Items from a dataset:
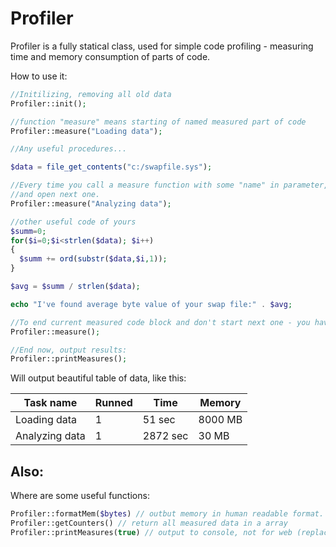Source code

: Profiler
========

Profiler is a fully statical class, used for simple code profiling - measuring time and memory consumption of parts of code.

How to use it:

```php
//Initilizing, removing all old data
Profiler::init(); 

//function "measure" means starting of named measured part of code
Profiler::measure("Loading data"); 

//Any useful procedures...

$data = file_get_contents("c:/swapfile.sys");

//Every time you call a measure function with some "name" in parameter, profiler will end previous measured block of code
//and open next one.
Profiler::measure("Analyzing data"); 

//other useful code of yours
$summ=0;
for($i=0;$i<strlen($data); $i++)
{
  $summ += ord(substr($data,$i,1));
}

$avg = $summ / strlen($data);

echo "I've found average byte value of your swap file:" . $avg;

//To end current measured code block and don't start next one - you have to run measure() without parameters.
Profiler::measure();

//End now, output results:
Profiler::printMeasures();
```

Will output beautiful table of data, like this:

| Task name      | Runned | Time   |  Memory |
|----------------|--------|--------|---------|
| Loading data   |    1   |  51 sec|  8000 MB|
|Analyzing data  |    1   |2872 sec|    30 MB|


Also:
-----

Where are some useful functions:

```php
Profiler::formatMem($bytes) // outbut memory in human readable format.
Profiler::getCounters() // return all measured data in a array
Profiler::printMeasures(true) // output to console, not for web (replaces <br> to \n, doesn't use <table> and colors)
```
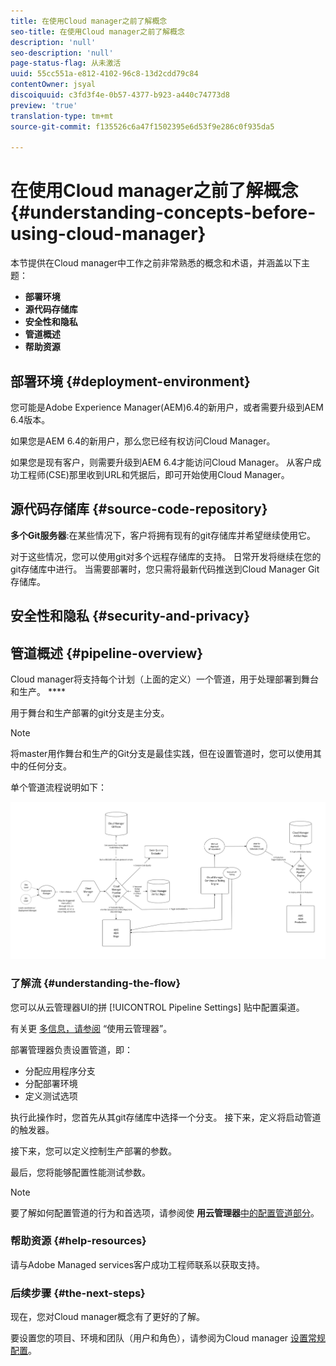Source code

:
 ```yaml
---
title: 在使用Cloud manager之前了解概念
seo-title: 在使用Cloud manager之前了解概念
description: 'null'
seo-description: 'null'
page-status-flag: 从未激活
uuid: 55cc551a-e812-4102-96c8-13d2cdd79c84
contentOwner: jsyal
discoiquuid: c3fd3f4e-0b57-4377-b923-a440c74773d8
preview: 'true'
translation-type: tm+mt
source-git-commit: f135526c6a47f1502395e6d53f9e286c0f935da5

---
```



# 在使用Cloud manager之前了解概念{#understanding-concepts-before-using-cloud-manager}

本节提供在Cloud manager中工作之前非常熟悉的概念和术语，并涵盖以下主题：

* **部署环境**
* **源代码存储库**
* **安全性和隐私**
* **管道概述**
* **帮助资源**

## 部署环境 {#deployment-environment}

您可能是Adobe Experience Manager(AEM)6.4的新用户，或者需要升级到AEM 6.4版本。

如果您是AEM 6.4的新用户，那么您已经有权访问Cloud Manager。

如果您是现有客户，则需要升级到AEM 6.4才能访问Cloud Manager。 从客户成功工程师(CSE)那里收到URL和凭据后，即可开始使用Cloud Manager。

<!-- 

Comment Type: annotation
Last Modified By: ptager
Last Modified Date: 2018-05-02T17:19:24.147-0400

Section is redundant with the section in the Overview topic

 -->

## 源代码存储库 {#source-code-repository}

**多个Git服务器**:在某些情况下，客户将拥有现有的git存储库并希望继续使用它。

对于这些情况，您可以使用git对多个远程存储库的支持。 日常开发将继续在您的git存储库中进行。 当需要部署时，您只需将最新代码推送到Cloud Manager Git存储库。

<!-- 

Comment Type: annotation
Last Modified By: ptager
Last Modified Date: 2018-05-02T17:20:46.002-0400

Looks like we lost some content, compared to the previous version

 -->

## 安全性和隐私 {#security-and-privacy}

<!-- 

Comment Type: annotation
Last Modified By: jsyal
Last Modified Date: 2018-04-21T02:38:21.417-0400

Query for Brad B.

 -->

## 管道概述 {#pipeline-overview}

Cloud manager将支持每个计划（上面的定义）一个管道，用于处理部署到舞台和生产。 ****

用于舞台和生产部署的git分支是主分支。

>[!NOTE]
>
>将master用作舞台和生产的Git分支是最佳实践，但在设置管道时，您可以使用其中的任何分支。

单个管道流程说明如下：

![](assets/screen_shot_2018-04-30at30318pm.png)

### 了解流 {#understanding-the-flow}

您可以从云管理器UI的拼 [!UICONTROL Pipeline Settings] 贴中配置渠道。

有关更 [多信息，请参阅](hhttps://helpx.adobe.com/experience-manager/cloud-manager/using/using-cloud-manager.html) “使用云管理器”。

部署管理器负责设置管道，即：

* 分配应用程序分支
* 分配部署环境
* 定义测试选项

执行此操作时，您首先从其git存储库中选择一个分支。 接下来，定义将启动管道的触发器。

接下来，您可以定义控制生产部署的参数。

最后，您将能够配置性能测试参数。

>[!NOTE]
>
>要了解如何配置管道的行为和首选项，请参阅使 **用云管理器**[中的配置管道部分](using-cloud-manager.md)。

### 帮助资源 {#help-resources}

请与Adobe Managed services客户成功工程师联系以获取支持。

### 后续步骤 {#the-next-steps}

现在，您对Cloud manager概念有了更好的了解。

要设置您的项目、环境和团队（用户和角色），请参阅为Cloud manager [设置常规配置](setting-configurations-for-cloud-manager.md)。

Problem details
Retype the whole of the data verbatim. Skip every picture.

Answer to this problem
Source code

: Profiler
========

Profiler is a fully statical class, used for simple code profiling - measuring time and memory consumption of parts of code.

How to use it:

```php
//Initilizing, removing all old data
Profiler::init(); 

//function "measure" means starting of named measured part of code
Profiler::measure("Loading data"); 

//Any useful procedures...

$data = file_get_contents("c:/swapfile.sys");

//Every time you call a measure function with some "name" in parameter, profiler will end previous measured block of code
//and open next one.
Profiler::measure("Analyzing data"); 

//other useful code of yours
$summ=0;
for($i=0;$i<strlen($data); $i++)
{
  $summ += ord(substr($data,$i,1));
}

$avg = $summ / strlen($data);

echo "I've found average byte value of your swap file:" . $avg;

//To end current measured code block and don't start next one - you have to run measure() without parameters.
Profiler::measure();

//End now, output results:
Profiler::printMeasures();
```

Will output beautiful table of data, like this:

| Task name      | Runned | Time   |  Memory |
|----------------|--------|--------|---------|
| Loading data   |    1   |  51 sec|  8000 MB|
|Analyzing data  |    1   |2872 sec|    30 MB|


Also:
-----

Where are some useful functions:

```php
Profiler::formatMem($bytes) // outbut memory in human readable format.
Profiler::getCounters() // return all measured data in a array
Profiler::printMeasures(true) // output to console, not for web (replaces <br> to \n, doesn't use <table> and colors)
```
Source code

:
 ```yaml
---
title: 在使用Cloud manager之前了解概念
seo-title: 在使用Cloud manager之前了解概念
description: 'null'
seo-description: 'null'
page-status-flag: 从未激活
uuid: 55cc551a-e812-4102-96c8-13d2cdd79c84
contentOwner: jsyal
discoiquuid: c3fd3f4e-0b57-4377-b923-a440c74773d8
preview: 'true'
translation-type: tm+mt
source-git-commit: f135526c6a47f1502395e6d53f9e286c0f935da5

---
```



# 在使用Cloud manager之前了解概念{#understanding-concepts-before-using-cloud-manager}

本节提供在Cloud manager中工作之前非常熟悉的概念和术语，并涵盖以下主题：

* **部署环境**
* **源代码存储库**
* **安全性和隐私**
* **管道概述**
* **帮助资源**

## 部署环境 {#deployment-environment}

您可能是Adobe Experience Manager(AEM)6.4的新用户，或者需要升级到AEM 6.4版本。

如果您是AEM 6.4的新用户，那么您已经有权访问Cloud Manager。

如果您是现有客户，则需要升级到AEM 6.4才能访问Cloud Manager。 从客户成功工程师(CSE)那里收到URL和凭据后，即可开始使用Cloud Manager。

<!-- 

Comment Type: annotation
Last Modified By: ptager
Last Modified Date: 2018-05-02T17:19:24.147-0400

Section is redundant with the section in the Overview topic

 -->

## 源代码存储库 {#source-code-repository}

**多个Git服务器**:在某些情况下，客户将拥有现有的git存储库并希望继续使用它。

对于这些情况，您可以使用git对多个远程存储库的支持。 日常开发将继续在您的git存储库中进行。 当需要部署时，您只需将最新代码推送到Cloud Manager Git存储库。

<!-- 

Comment Type: annotation
Last Modified By: ptager
Last Modified Date: 2018-05-02T17:20:46.002-0400

Looks like we lost some content, compared to the previous version

 -->

## 安全性和隐私 {#security-and-privacy}

<!-- 

Comment Type: annotation
Last Modified By: jsyal
Last Modified Date: 2018-04-21T02:38:21.417-0400

Query for Brad B.

 -->

## 管道概述 {#pipeline-overview}

Cloud manager将支持每个计划（上面的定义）一个管道，用于处理部署到舞台和生产。 ****

用于舞台和生产部署的git分支是主分支。

>[!NOTE]
>
>将master用作舞台和生产的Git分支是最佳实践，但在设置管道时，您可以使用其中的任何分支。

单个管道流程说明如下：

![](assets/screen_shot_2018-04-30at30318pm.png)

### 了解流 {#understanding-the-flow}

您可以从云管理器UI的拼 [!UICONTROL Pipeline Settings] 贴中配置渠道。

有关更 [多信息，请参阅](hhttps://helpx.adobe.com/experience-manager/cloud-manager/using/using-cloud-manager.html) “使用云管理器”。

部署管理器负责设置管道，即：

* 分配应用程序分支
* 分配部署环境
* 定义测试选项

执行此操作时，您首先从其git存储库中选择一个分支。 接下来，定义将启动管道的触发器。

接下来，您可以定义控制生产部署的参数。

最后，您将能够配置性能测试参数。

>[!NOTE]
>
>要了解如何配置管道的行为和首选项，请参阅使 **用云管理器**[中的配置管道部分](using-cloud-manager.md)。

### 帮助资源 {#help-resources}

请与Adobe Managed services客户成功工程师联系以获取支持。

### 后续步骤 {#the-next-steps}

现在，您对Cloud manager概念有了更好的了解。

要设置您的项目、环境和团队（用户和角色），请参阅为Cloud manager [设置常规配置](setting-configurations-for-cloud-manager.md)。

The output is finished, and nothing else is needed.